═════ Dataset excerpts

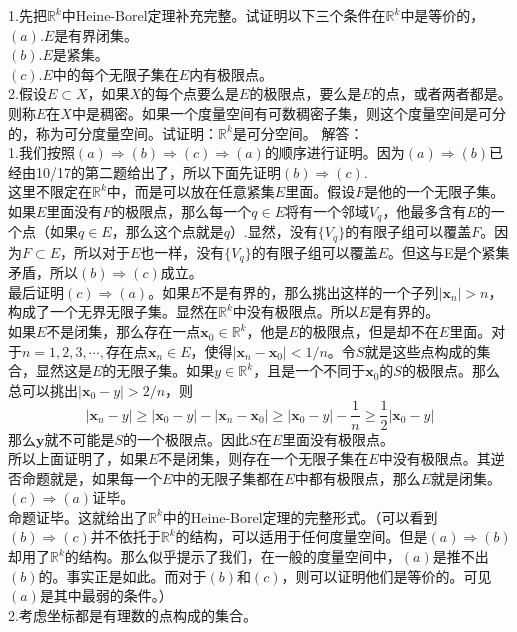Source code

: \documentclass[11pt,a4paper,openany]{article} \usepackage{amssymb,amsfonts, amsmath,ctex,bm}
\begin{document}
\noindent 1.先把$\mathbb{R}^k$中Heine-Borel定理补充完整。试证明以下三个条件在$\mathbb{R}^k$中是等价的，\\
$(a)$.$E$是有界闭集。\\
$(b)$.$E$是紧集。\\
$(c)$.$E$中的每个无限子集在$E$内有极限点。\\
2.假设$E\subset X$，如果$X$的每个点要么是$E$的极限点，要么是$E$的点，或者两者都是。则称$E$在$X$中是稠密。如果一个度量空间有可数稠密子集，则这个度量空间是可分的，称为可分度量空间。试证明：$\mathbb{R}^k$是可分空间。
\newpage
解答：\\
1.我们按照$(a)\Rightarrow (b)\Rightarrow (c)\Rightarrow (a)$的顺序进行证明。因为$(a)\Rightarrow (b)$已经由10/17的第二题给出了，所以下面先证明$(b)\Rightarrow (c)$.\\
\indent 这里不限定在$\mathbb{R}^k$中，而是可以放在任意紧集$E$里面。假设$F$是他的一个无限子集。如果$E$里面没有$F$的极限点，那么每一个$q\in E$将有一个邻域$V_q$，他最多含有$E$的一个点（如果$q\in E$，那么这个点就是$q$）.显然，没有$\{V_q\}$的有限子组可以覆盖$F$。因为$F\subset E$，所以对于$E$也一样，没有$\{V_q\}$的有限子组可以覆盖$E$。但这与E是个紧集矛盾，所以$(b)\Rightarrow (c)$成立。\\
\indent 最后证明$(c)\Rightarrow (a)$。如果$E$不是有界的，那么挑出这样的一个子列$|\bm{x}_n|>n$，构成了一个无界无限子集。显然在$\mathbb{R}^k$中没有极限点。所以$E$是有界的。\\
\indent 如果$E$不是闭集，那么存在一点$\bm{x}_0 \in \mathbb{R}^k$，他是$E$的极限点，但是却不在$E$里面。对于$n=1,2,3,\cdots,$存在点$\bm{x}_n \in E$，使得$|\bm{x}_n-\bm{x}_0|<1/n$。令$S$就是这些点构成的集合，显然这是$E$的无限子集。如果$y \in \mathbb{R}^k$，且是一个不同于$\bm{x}_0$的$S$的极限点。那么总可以挑出$|\bm{x}_0-y|>2/n$，则
\[
|\bm{x}_n-y|\geq |\bm{x}_0-y|-|\bm{x}_n-\bm{x}_0|\geq |\bm{x}_0-y|-\frac{1}{n}\geq \frac{1}{2}|\bm{x}_0-y|
\]
那么$\bm y$就不可能是$S$的一个极限点。因此$S$在$E$里面没有极限点。\\
\indent 所以上面证明了，如果$E$不是闭集，则存在一个无限子集在$E$中没有极限点。其逆否命题就是，如果每一个$E$中的无限子集都在$E$中都有极限点，那么$E$就是闭集。$(c)\Rightarrow (a)$证毕。\\
\indent 命题证毕。这就给出了$\mathbb{R}^k$中的Heine-Borel定理的完整形式。（可以看到$(b)\Rightarrow (c)$并不依托于$\mathbb{R}^k$的结构，可以适用于任何度量空间。但是$(a)\Rightarrow (b)$却用了$\mathbb{R}^k$的结构。那么似乎提示了我们，在一般的度量空间中，$(a)$是推不出$(b)$的。事实正是如此。而对于$(b)$和$(c)$，则可以证明他们是等价的。可见$(a)$是其中最弱的条件。）\\
2.考虑坐标都是有理数的点构成的集合。
\end{document}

══════════

— What the task asks —
Line by line, check the data above for the word "中没有极限点" and state how many lines contain it. Give only the number.

— The completed task —
2